Radiation-damping effects in a birdcage resonator with hyperpolarised 3He gas NMR at 1.5 T

Abstract

The presence and diagnosis of radiation damping could have major implications in NMR experiments with hyperpolarised gases, where accurate knowledge of the flip angle is imperative. In this work radiation damping was observed and investigated in a low-pass birdcage resonator ( Q = 250) with samples of hyperpolarised 3He at 1.5 T. With an initially highly polarised ( P = 38%) sample of 3He in a spherical cell, the observed FID had a distorted line shape with a spectral line width that was three times that of the same sample in a virtually depolarised state (1 Hz line width for P < 1%). Moreover a linear relation between the sample’s magnetisation ( M 0) and the line width of the spectrum was observed which is indicative of radiation damping. With highly polarised samples, significant radiation damping was observed and the effect was a lower than expected rate of depletion of M 0 in RF flip angle calibration experiments, which led to significant underestimate of the RF flip angle. To our knowledge this is the first report of radiation damping in a birdcage resonator with samples hyperpolarised or otherwise. Experimental observation of radiation damping could be used as means of measuring coil efficiency as an alternative to the geometrical filling factor ( η) the definition of which is open to question for a birdcage resonator. Estimates of the birdcage filling factor from the measured damping time constants ( η RD = 0.4%) are compared to those derived from electromagnetic energy ratios ( η E = 1.6%) and metallic sphere frequency shift methods ( η fs = 1.4%).

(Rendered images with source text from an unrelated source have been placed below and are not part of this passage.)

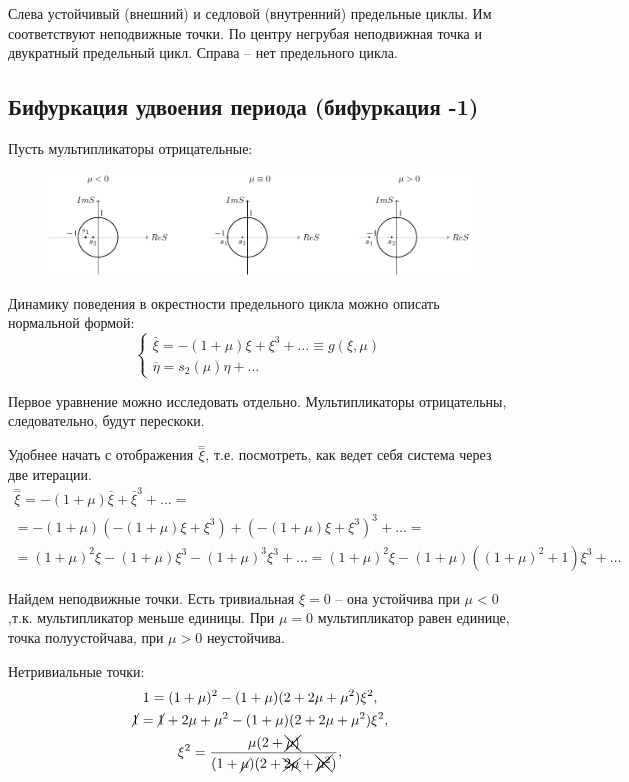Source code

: Слева устойчивый (внешний) и седловой (внутренний) предельные циклы. Им соответствуют неподвижные точки. По центру негрубая неподвижная точка и двукратный предельный цикл. Справа -- нет предельного цикла.

\subsection{Бифуркация удвоения периода (бифуркация -1)}
Пусть мультипликаторы отрицательные:
\begin{figure}[H]
	\centering
	\includegraphics[width=1\linewidth]{fig/fig67.pdf}   
\end{figure}

Динамику поведения в окрестности предельного цикла можно описать нормальной формой:
\begin{equation}
	\begin{cases}
		\stackrel{\_}{\xi}= -(1+\mu)\xi+\xi^3+\dots \equiv g(\xi,\mu)\\
		\stackrel{\_}{\eta}= s_2(\mu)\eta+\dots
	\end{cases}
	\label{eq:110}	
\end{equation}

Первое уравнение можно исследовать отдельно. Мультипликаторы отрицательны, следовательно, будут перескоки. 

Удобнее начать с отображения $\stackrel{=}{\xi}$, т.е. посмотреть, как ведет себя система через две итерации.
\begin{gather*}
	\stackrel{=}{\xi}=-(1+\mu)\stackrel{\_}{\xi}+\stackrel{\_}{\xi}^3+\dots= \\
	=-(1+\mu)(-(1+\mu)\xi+\xi^3)+(-(1+\mu)\xi+\xi^3)^3+\dots= \\
	=(1+\mu)^2\xi-(1+\mu)\xi^3-(1+\mu)^3\xi^3+\dots=(1+\mu)^2\xi-(1+\mu)((1+\mu)^2+1)\xi^3+\dots
\end{gather*}

Найдем неподвижные точки. Есть тривиальная $\xi=0$ -- она устойчива при $\mu<0$,т.к. мультипликатор меньше единицы. При $\mu=0$ мультипликатор равен единице, точка полуустойчава, при $\mu>0$ неустойчива.

Нетривиальные точки:
\begin{gather*}
	1=(1+\mu)^2-(1+\mu)(2+2\mu+\mu^2)\xi^2, \\
	\cancel{1}=\cancel{1} +2\mu+\mu^2-(1+\mu)(2+2\mu+\mu^2)\xi^2, \\
	\xi^2=\frac{\mu(2+\xcancel{\mu)}}{(1+\cancel{\mu})(2+\xcancel{2\mu}+\xcancel{\mu^2})},
\end{gather*}

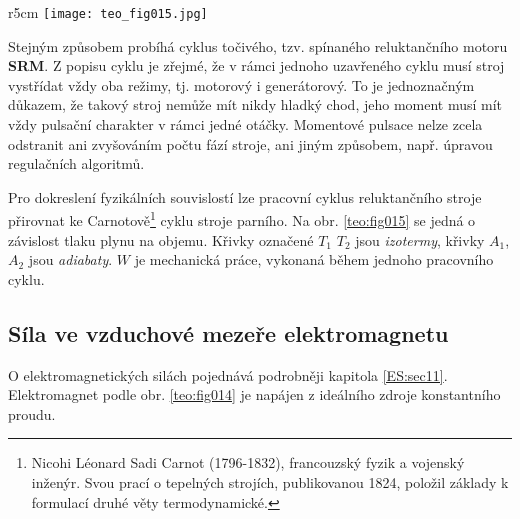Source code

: {      \begin{wrapfigure}[12]{r}{5cm}  %
        \centering
        \texttt{[image: teo\_fig015.jpg]}
        \caption{Carnotův cyklus parního stroje.
                 (\cite[s.~165]{Patocka4})}
        \label{teo:fig015}
      \end{wrapfigure}
      Stejným způsobem probíhá cyklus točivého, tzv. spínaného reluktančního motoru \textbf{SRM}. Z 
      popisu cyklu je zřejmé, že v rámci jednoho uzavřeného cyklu musí stroj vystřídat vždy oba 
      režimy, tj. motorový i generátorový. To je jednoznačným důkazem, že takový stroj nemůže mít 
      nikdy hladký chod, jeho moment musí mít vždy pulsační charakter v rámci jedné otáčky. 
      Momentové pulsace nelze zcela odstranit ani zvyšováním počtu fází stroje, ani jiným způsobem, 
      např. úpravou regulačních algoritmů.

      Pro dokreslení fyzikálních souvislostí lze pracovní cyklus reluktančního stroje přirovnat ke 
      Carnotově\footnote{Nicohi Léonard Sadi Carnot (1796-1832), francouzský fyzik a vojenský 
      inženýr. Svou prací o tepelných strojích, publikovanou 1824, položil základy k formulací 
      druhé věty termodynamické.} cyklu stroje parního. Na obr. \ref{teo:fig015} se jedná o 
      závislost tlaku plynu na objemu. Křivky označené \(T_1\) \(T_2\) jsou \emph{izotermy}, křivky 
      \(A_1\), \(A_2\) jsou \emph{adiabaty}. \(W\) je mechanická práce, vykonaná během jednoho 
      pracovního cyklu.

      
    \subsection{Síla ve vzduchové mezeře elektromagnetu}
       O elektromagnetických silách pojednává podrobněji kapitola \ref{ES:sec11}. Elektromagnet 
       podle obr. \ref{teo:fig014} je napájen z ideálního zdroje konstantního proudu.
       
}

These figures are much lower than the simple volume geometrical upper limit of η v = 3.7% derived from the ratio of cell volume to total coil volume (shield included). The physical explanation for this shortfall is that the bulk of the magnetic energy stored in the birdcage is spatially distributed predominantly between the rungs and the shield, and not in the coil centre where the sample is placed and where the B 1 + field has its highest spatial homogeneity.